▸ **Work item**
Look through the entries below and count the lines with "Perception" in them; the reply is the number alone.

##### Extracted entries #####

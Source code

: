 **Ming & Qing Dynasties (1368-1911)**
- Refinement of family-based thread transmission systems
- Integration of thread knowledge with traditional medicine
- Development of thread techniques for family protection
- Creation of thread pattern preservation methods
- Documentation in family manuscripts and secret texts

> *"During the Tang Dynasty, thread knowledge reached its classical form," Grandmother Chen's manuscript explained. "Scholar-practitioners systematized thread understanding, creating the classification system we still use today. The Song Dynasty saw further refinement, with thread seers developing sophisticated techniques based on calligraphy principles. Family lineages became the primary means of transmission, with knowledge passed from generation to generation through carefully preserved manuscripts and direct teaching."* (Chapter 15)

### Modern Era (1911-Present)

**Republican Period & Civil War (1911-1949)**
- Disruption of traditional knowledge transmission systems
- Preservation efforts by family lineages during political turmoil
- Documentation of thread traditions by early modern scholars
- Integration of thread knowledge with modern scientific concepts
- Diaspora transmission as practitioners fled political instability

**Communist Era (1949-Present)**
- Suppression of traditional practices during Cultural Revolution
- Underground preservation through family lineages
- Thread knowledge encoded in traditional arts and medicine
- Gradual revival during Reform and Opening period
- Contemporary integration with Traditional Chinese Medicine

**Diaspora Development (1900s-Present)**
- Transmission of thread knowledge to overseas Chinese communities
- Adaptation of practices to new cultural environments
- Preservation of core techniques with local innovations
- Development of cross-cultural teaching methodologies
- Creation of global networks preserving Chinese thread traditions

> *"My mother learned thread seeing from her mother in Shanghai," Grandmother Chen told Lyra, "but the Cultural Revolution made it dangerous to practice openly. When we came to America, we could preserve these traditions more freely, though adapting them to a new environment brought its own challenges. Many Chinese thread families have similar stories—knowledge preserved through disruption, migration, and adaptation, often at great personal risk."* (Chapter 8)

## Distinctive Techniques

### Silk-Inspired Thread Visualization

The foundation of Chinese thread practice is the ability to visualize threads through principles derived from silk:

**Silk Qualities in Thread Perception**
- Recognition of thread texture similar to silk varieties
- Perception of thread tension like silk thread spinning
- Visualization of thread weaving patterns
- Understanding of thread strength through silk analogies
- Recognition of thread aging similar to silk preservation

#####

▸ **Answer section**
2